Exercise input:
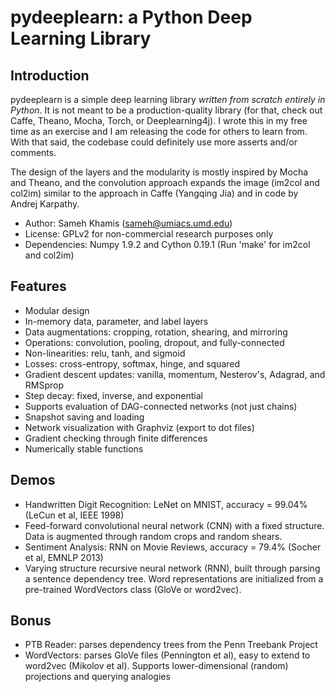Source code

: # pydeeplearn: a Python Deep Learning Library
## Introduction
pydeeplearn is a simple deep learning library *written from scratch entirely in Python*. It is not meant to be a production-quality library (for that, check out Caffe, Theano, Mocha, Torch, or Deeplearning4j). I wrote this in my free time as an exercise and I am releasing the code for others to learn from. With that said, the codebase could definitely use more asserts and/or comments.

The design of the layers and the modularity is mostly inspired by Mocha and Theano, and the convolution approach expands the image (im2col and col2im) similar to the approach in Caffe (Yangqing Jia) and in code by Andrej Karpathy.

* Author: Sameh Khamis (sameh@umiacs.umd.edu)
* License: GPLv2 for non-commercial research purposes only
* Dependencies: Numpy 1.9.2 and Cython 0.19.1 (Run 'make' for im2col and col2im)

## Features
* Modular design
 * In-memory data, parameter, and label layers
 * Data augmentations: cropping, rotation, shearing, and mirroring
 * Operations: convolution, pooling, dropout, and fully-connected
 * Non-linearities: relu, tanh, and sigmoid
 * Losses: cross-entropy, softmax, hinge, and squared
 * Gradient descent updates: vanilla, momentum, Nesterov's, Adagrad, and RMSprop
 * Step decay: fixed, inverse, and exponential
* Supports evaluation of DAG-connected networks (not just chains)
* Snapshot saving and loading
* Network visualization with Graphviz (export to dot files)
* Gradient checking through finite differences
* Numerically stable functions

## Demos
* Handwritten Digit Recognition: LeNet on MNIST, accuracy = 99.04% (LeCun et al, IEEE 1998)
 * Feed-forward convolutional neural network (CNN) with a fixed structure. Data is augmented through random crops and random shears.
* Sentiment Analysis: RNN on Movie Reviews, accuracy = 79.4% (Socher et al, EMNLP 2013)
 * Varying structure recursive neural network (RNN), built through parsing a sentence dependency tree. Word representations are initialized from a pre-trained WordVectors class (GloVe or word2vec).

## Bonus
* PTB Reader: parses dependency trees from the Penn Treebank Project
* WordVectors: parses GloVe files (Pennington et al), easy to extend to word2vec (Mikolov et al). Supports lower-dimensional (random) projections and querying analogies
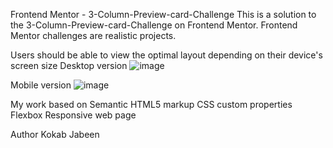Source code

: Frontend Mentor - 3-Column-Preview-card-Challenge
This is a solution to the 3-Column-Preview-card-Challenge on Frontend Mentor. Frontend Mentor challenges are realistic projects.

Users should be able to view the optimal layout depending on their device's screen size 
Desktop version 
![image](https://github.com/KJabeen/3-Column-Preview-card-Challenge/assets/126177876/fd7116d6-d99e-4b1d-8f75-e28a749de571)

Mobile version
![image](https://github.com/KJabeen/3-Column-Preview-card-Challenge/assets/126177876/c5f3131f-f5d9-4929-8473-622497d5bd87)

My work based on
Semantic HTML5 markup
CSS custom properties
Flexbox
Responsive web page

Author
Kokab Jabeen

Task requirements:
A single figure is required: the number of lines in the data above in which the word "parses" appears.

Result:
2